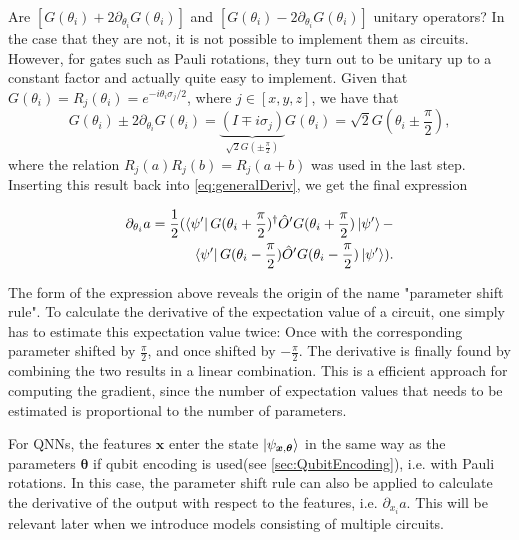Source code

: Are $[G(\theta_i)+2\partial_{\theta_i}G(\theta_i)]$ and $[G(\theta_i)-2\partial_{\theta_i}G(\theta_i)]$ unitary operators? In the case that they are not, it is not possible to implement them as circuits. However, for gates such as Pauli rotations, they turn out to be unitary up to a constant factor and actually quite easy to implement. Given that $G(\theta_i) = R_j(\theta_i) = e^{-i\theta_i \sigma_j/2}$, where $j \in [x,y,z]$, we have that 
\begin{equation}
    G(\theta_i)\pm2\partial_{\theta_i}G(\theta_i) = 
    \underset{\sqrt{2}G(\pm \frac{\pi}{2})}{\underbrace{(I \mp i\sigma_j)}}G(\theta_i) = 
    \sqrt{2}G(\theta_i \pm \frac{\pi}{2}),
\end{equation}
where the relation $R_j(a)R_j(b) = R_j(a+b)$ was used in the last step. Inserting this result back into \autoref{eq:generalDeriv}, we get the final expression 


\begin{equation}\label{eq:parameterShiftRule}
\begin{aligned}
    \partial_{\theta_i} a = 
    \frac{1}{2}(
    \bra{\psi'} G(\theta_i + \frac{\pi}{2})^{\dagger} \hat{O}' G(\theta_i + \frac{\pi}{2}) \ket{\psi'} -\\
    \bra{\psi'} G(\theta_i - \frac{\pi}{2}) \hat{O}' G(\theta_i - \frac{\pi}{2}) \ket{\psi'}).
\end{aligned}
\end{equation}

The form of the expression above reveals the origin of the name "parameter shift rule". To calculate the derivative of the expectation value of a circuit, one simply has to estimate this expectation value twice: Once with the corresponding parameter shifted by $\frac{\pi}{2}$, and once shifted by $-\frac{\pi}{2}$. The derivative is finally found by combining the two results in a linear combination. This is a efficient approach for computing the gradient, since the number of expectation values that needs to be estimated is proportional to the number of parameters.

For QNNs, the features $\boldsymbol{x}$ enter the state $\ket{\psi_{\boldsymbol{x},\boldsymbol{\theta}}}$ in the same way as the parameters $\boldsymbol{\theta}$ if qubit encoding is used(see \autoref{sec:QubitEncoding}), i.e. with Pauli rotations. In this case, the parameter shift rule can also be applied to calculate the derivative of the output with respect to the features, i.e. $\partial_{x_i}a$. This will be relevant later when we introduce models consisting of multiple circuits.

# [What is expected]
Identify the lines in the entries above that contain "where", then copy them out.

# [Finished task]
: Are $[G(\theta_i)+2\partial_{\theta_i}G(\theta_i)]$ and $[G(\theta_i)-2\partial_{\theta_i}G(\theta_i)]$ unitary operators? In the case that they are not, it is not possible to implement them as circuits. However, for gates such as Pauli rotations, they turn out to be unitary up to a constant factor and actually quite easy to implement. Given that $G(\theta_i) = R_j(\theta_i) = e^{-i\theta_i \sigma_j/2}$, where $j \in [x,y,z]$, we have that 
where the relation $R_j(a)R_j(b) = R_j(a+b)$ was used in the last step. Inserting this result back into \autoref{eq:generalDeriv}, we get the final expression 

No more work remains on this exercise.